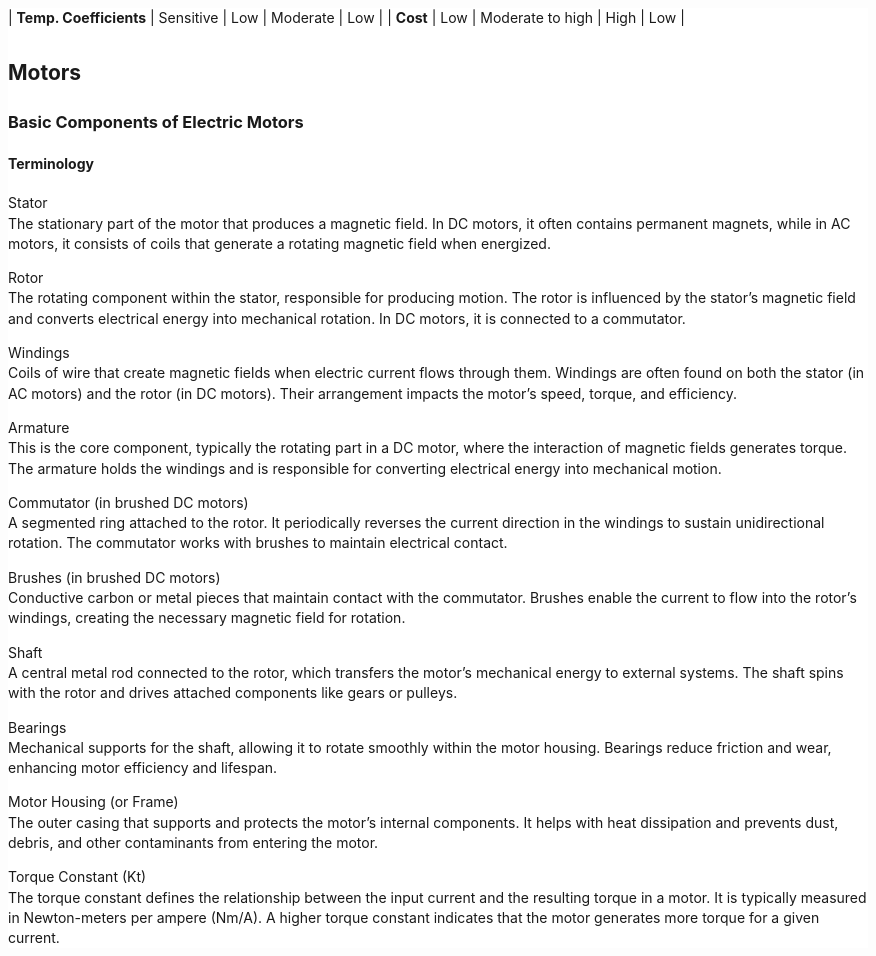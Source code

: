 | **Temp. Coefficients** | Sensitive                   | Low                             | Moderate                           | Low                          |
| **Cost**               | Low                         | Moderate to high                | High                               | Low                          |

## Motors

### Basic Components of Electric Motors

#### Terminology

Stator  
The stationary part of the motor that produces a magnetic field. In DC motors, it often contains permanent magnets, while in AC motors, it consists of coils that generate a rotating magnetic field when energized.

Rotor  
The rotating component within the stator, responsible for producing motion. The rotor is influenced by the stator’s magnetic field and converts electrical energy into mechanical rotation. In DC motors, it is connected to a commutator.

Windings  
Coils of wire that create magnetic fields when electric current flows through them. Windings are often found on both the stator (in AC motors) and the rotor (in DC motors). Their arrangement impacts the motor’s speed, torque, and efficiency.

Armature  
This is the core component, typically the rotating part in a DC motor, where the interaction of magnetic fields generates torque. The armature holds the windings and is responsible for converting electrical energy into mechanical motion.

Commutator (in brushed DC motors)  
A segmented ring attached to the rotor. It periodically reverses the current direction in the windings to sustain unidirectional rotation. The commutator works with brushes to maintain electrical contact.

Brushes (in brushed DC motors)  
Conductive carbon or metal pieces that maintain contact with the commutator. Brushes enable the current to flow into the rotor’s windings, creating the necessary magnetic field for rotation.

Shaft  
A central metal rod connected to the rotor, which transfers the motor’s mechanical energy to external systems. The shaft spins with the rotor and drives attached components like gears or pulleys.

Bearings  
Mechanical supports for the shaft, allowing it to rotate smoothly within the motor housing. Bearings reduce friction and wear, enhancing motor efficiency and lifespan.

Motor Housing (or Frame)  
The outer casing that supports and protects the motor’s internal components. It helps with heat dissipation and prevents dust, debris, and other contaminants from entering the motor.

Torque Constant (Kt)  
The torque constant defines the relationship between the input current and the resulting torque in a motor. It is typically measured in Newton-meters per ampere (Nm/A). A higher torque constant indicates that the motor generates more torque for a given current.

***

### What you have to do
The response must contain exactly the lines from the one with "A segmented ring" through the last line of the material above, both ends included, and no others.

### Expected output
A segmented ring attached to the rotor. It periodically reverses the current direction in the windings to sustain unidirectional rotation. The commutator works with brushes to maintain electrical contact.

Brushes (in brushed DC motors)  
Conductive carbon or metal pieces that maintain contact with the commutator. Brushes enable the current to flow into the rotor’s windings, creating the necessary magnetic field for rotation.

Shaft  
A central metal rod connected to the rotor, which transfers the motor’s mechanical energy to external systems. The shaft spins with the rotor and drives attached components like gears or pulleys.

Bearings  
Mechanical supports for the shaft, allowing it to rotate smoothly within the motor housing. Bearings reduce friction and wear, enhancing motor efficiency and lifespan.

Motor Housing (or Frame)  
The outer casing that supports and protects the motor’s internal components. It helps with heat dissipation and prevents dust, debris, and other contaminants from entering the motor.

Torque Constant (Kt)  
The torque constant defines the relationship between the input current and the resulting torque in a motor. It is typically measured in Newton-meters per ampere (Nm/A). A higher torque constant indicates that the motor generates more torque for a given current.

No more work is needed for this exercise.